* _Data supplied_:
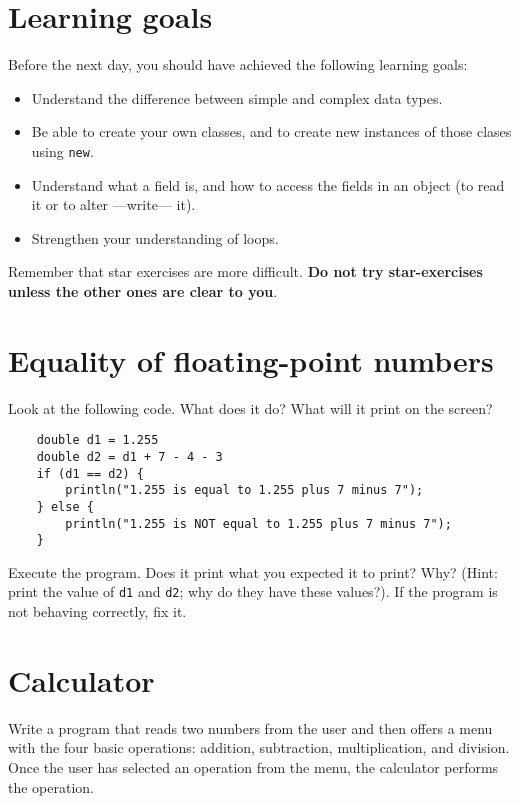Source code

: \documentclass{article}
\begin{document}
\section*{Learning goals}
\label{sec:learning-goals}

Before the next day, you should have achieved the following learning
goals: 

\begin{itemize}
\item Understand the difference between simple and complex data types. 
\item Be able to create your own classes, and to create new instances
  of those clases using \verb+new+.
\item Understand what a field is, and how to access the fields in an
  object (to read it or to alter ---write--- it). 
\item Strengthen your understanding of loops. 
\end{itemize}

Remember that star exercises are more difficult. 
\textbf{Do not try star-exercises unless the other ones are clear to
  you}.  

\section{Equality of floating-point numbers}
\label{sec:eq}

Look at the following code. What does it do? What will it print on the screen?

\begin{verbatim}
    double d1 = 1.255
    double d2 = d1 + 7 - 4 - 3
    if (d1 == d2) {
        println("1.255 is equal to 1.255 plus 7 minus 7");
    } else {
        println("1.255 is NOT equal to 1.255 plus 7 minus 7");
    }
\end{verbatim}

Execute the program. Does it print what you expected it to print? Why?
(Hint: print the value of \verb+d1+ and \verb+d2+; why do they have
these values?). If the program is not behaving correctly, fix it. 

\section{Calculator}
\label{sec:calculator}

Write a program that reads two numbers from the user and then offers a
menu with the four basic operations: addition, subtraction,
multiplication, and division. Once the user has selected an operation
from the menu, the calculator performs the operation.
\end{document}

* _What is needed_:
Lines holding "that" in the material above are to be reported.

* _Written answer_:
Remember that star exercises are more difficult. 
Write a program that reads two numbers from the user and then offers a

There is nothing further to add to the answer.